# [Aim of the task]
Look through the records below for the line holding "daje ich iniektywność;". Write it out exactly, with each following line through the line holding "proper register allocation".

# [Exercise inputs]

--

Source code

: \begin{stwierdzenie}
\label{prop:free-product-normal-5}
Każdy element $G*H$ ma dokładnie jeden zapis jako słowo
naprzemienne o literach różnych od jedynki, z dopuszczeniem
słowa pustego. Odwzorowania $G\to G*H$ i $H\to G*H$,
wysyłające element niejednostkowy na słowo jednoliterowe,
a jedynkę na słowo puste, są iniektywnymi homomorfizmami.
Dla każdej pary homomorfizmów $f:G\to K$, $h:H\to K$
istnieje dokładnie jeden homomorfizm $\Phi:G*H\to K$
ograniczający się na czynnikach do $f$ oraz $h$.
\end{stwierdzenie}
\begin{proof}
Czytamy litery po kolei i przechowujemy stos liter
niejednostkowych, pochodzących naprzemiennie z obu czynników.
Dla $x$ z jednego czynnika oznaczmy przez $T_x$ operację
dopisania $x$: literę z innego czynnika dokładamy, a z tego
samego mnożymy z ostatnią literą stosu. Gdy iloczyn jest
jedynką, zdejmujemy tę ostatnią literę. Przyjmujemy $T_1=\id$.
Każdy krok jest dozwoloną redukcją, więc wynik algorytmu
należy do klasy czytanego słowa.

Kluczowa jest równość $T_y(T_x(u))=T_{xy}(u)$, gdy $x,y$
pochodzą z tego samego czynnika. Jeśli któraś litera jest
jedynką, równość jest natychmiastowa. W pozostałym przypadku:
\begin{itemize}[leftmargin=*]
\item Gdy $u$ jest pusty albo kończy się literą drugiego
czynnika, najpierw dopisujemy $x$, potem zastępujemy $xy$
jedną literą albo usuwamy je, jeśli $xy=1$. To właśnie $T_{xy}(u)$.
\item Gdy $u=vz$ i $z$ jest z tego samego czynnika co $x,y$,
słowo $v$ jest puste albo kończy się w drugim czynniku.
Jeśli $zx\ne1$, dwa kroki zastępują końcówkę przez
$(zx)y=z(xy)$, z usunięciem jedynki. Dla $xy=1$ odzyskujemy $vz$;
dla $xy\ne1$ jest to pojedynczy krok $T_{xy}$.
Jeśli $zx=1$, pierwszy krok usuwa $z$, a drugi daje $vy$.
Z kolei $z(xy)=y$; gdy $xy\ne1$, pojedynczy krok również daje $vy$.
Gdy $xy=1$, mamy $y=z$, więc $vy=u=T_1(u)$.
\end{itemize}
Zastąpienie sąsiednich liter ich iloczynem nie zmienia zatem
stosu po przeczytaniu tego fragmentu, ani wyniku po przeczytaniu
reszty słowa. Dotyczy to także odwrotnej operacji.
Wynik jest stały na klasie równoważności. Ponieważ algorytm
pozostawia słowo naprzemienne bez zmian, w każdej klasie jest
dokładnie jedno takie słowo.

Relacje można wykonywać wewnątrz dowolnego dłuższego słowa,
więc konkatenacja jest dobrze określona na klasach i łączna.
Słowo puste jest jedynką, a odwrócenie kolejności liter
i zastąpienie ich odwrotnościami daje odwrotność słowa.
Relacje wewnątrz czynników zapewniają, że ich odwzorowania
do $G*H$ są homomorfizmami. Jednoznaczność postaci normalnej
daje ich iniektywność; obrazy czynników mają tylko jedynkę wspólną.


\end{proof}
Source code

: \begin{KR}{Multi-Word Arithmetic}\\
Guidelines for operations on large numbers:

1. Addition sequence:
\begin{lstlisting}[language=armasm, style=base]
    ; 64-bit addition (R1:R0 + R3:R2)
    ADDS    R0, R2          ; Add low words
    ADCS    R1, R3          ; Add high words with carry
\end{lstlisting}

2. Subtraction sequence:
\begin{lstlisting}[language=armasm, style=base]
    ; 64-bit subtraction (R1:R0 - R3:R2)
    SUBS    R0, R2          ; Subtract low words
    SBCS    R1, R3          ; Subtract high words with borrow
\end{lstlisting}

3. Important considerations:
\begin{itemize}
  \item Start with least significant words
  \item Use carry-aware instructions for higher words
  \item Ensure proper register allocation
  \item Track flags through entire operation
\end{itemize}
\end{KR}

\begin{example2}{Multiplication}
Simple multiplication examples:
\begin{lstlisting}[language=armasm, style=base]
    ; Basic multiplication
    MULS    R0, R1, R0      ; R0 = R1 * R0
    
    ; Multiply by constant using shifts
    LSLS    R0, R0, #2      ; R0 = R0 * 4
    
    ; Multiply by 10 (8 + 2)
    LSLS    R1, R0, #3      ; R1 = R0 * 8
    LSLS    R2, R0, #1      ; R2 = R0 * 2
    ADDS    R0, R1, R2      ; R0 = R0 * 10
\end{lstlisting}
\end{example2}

--

# [Answer section]
daje ich iniektywność; obrazy czynników mają tylko jedynkę wspólną.


\end{proof}
Source code

: \begin{KR}{Multi-Word Arithmetic}\\
Guidelines for operations on large numbers:

1. Addition sequence:
\begin{lstlisting}[language=armasm, style=base]
    ; 64-bit addition (R1:R0 + R3:R2)
    ADDS    R0, R2          ; Add low words
    ADCS    R1, R3          ; Add high words with carry
\end{lstlisting}

2. Subtraction sequence:
\begin{lstlisting}[language=armasm, style=base]
    ; 64-bit subtraction (R1:R0 - R3:R2)
    SUBS    R0, R2          ; Subtract low words
    SBCS    R1, R3          ; Subtract high words with borrow
\end{lstlisting}

3. Important considerations:
\begin{itemize}
  \item Start with least significant words
  \item Use carry-aware instructions for higher words
  \item Ensure proper register allocation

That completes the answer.